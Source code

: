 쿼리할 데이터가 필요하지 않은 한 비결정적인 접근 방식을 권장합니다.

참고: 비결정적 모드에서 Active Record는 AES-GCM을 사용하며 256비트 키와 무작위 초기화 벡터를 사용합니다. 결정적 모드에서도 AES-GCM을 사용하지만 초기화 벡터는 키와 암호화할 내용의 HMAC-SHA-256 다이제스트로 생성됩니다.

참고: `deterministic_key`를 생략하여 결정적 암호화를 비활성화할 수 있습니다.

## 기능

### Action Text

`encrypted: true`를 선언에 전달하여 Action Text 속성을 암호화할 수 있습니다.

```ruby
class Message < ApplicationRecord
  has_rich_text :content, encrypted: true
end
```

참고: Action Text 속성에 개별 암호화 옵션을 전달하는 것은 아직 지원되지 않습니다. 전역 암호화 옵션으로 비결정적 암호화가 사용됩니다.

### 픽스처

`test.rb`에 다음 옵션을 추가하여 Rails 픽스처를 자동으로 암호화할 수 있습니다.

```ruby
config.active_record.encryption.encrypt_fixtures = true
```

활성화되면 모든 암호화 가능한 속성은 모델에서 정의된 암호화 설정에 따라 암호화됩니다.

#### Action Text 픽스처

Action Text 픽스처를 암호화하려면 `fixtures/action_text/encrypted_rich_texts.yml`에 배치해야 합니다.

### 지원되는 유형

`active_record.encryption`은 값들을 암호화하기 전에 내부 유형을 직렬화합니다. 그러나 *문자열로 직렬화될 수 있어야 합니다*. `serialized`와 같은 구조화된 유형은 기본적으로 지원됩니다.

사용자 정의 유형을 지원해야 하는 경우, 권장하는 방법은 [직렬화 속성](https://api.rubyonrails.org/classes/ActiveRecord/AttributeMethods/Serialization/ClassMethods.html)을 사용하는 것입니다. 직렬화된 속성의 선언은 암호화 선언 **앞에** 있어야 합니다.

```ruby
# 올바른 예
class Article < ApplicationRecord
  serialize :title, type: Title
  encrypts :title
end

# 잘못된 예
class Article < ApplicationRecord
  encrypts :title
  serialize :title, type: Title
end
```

==*==

● DIRECTIONS
Would you please repeat the lines from the one with "접근 방식을 권장합니다." through the last line of the listing above, exactly and with nothing else?

● EXERCISE SOLUTION
: 쿼리할 데이터가 필요하지 않은 한 비결정적인 접근 방식을 권장합니다.

참고: 비결정적 모드에서 Active Record는 AES-GCM을 사용하며 256비트 키와 무작위 초기화 벡터를 사용합니다. 결정적 모드에서도 AES-GCM을 사용하지만 초기화 벡터는 키와 암호화할 내용의 HMAC-SHA-256 다이제스트로 생성됩니다.

참고: `deterministic_key`를 생략하여 결정적 암호화를 비활성화할 수 있습니다.

## 기능

### Action Text

`encrypted: true`를 선언에 전달하여 Action Text 속성을 암호화할 수 있습니다.

```ruby
class Message < ApplicationRecord
  has_rich_text :content, encrypted: true
end
```

참고: Action Text 속성에 개별 암호화 옵션을 전달하는 것은 아직 지원되지 않습니다. 전역 암호화 옵션으로 비결정적 암호화가 사용됩니다.

### 픽스처

`test.rb`에 다음 옵션을 추가하여 Rails 픽스처를 자동으로 암호화할 수 있습니다.

```ruby
config.active_record.encryption.encrypt_fixtures = true
```

활성화되면 모든 암호화 가능한 속성은 모델에서 정의된 암호화 설정에 따라 암호화됩니다.

#### Action Text 픽스처

Action Text 픽스처를 암호화하려면 `fixtures/action_text/encrypted_rich_texts.yml`에 배치해야 합니다.

### 지원되는 유형

`active_record.encryption`은 값들을 암호화하기 전에 내부 유형을 직렬화합니다. 그러나 *문자열로 직렬화될 수 있어야 합니다*. `serialized`와 같은 구조화된 유형은 기본적으로 지원됩니다.

사용자 정의 유형을 지원해야 하는 경우, 권장하는 방법은 [직렬화 속성](https://api.rubyonrails.org/classes/ActiveRecord/AttributeMethods/Serialization/ClassMethods.html)을 사용하는 것입니다. 직렬화된 속성의 선언은 암호화 선언 **앞에** 있어야 합니다.

```ruby
# 올바른 예
class Article < ApplicationRecord
  serialize :title, type: Title
  encrypts :title
end

# 잘못된 예
class Article < ApplicationRecord
  encrypts :title
  serialize :title, type: Title
end
```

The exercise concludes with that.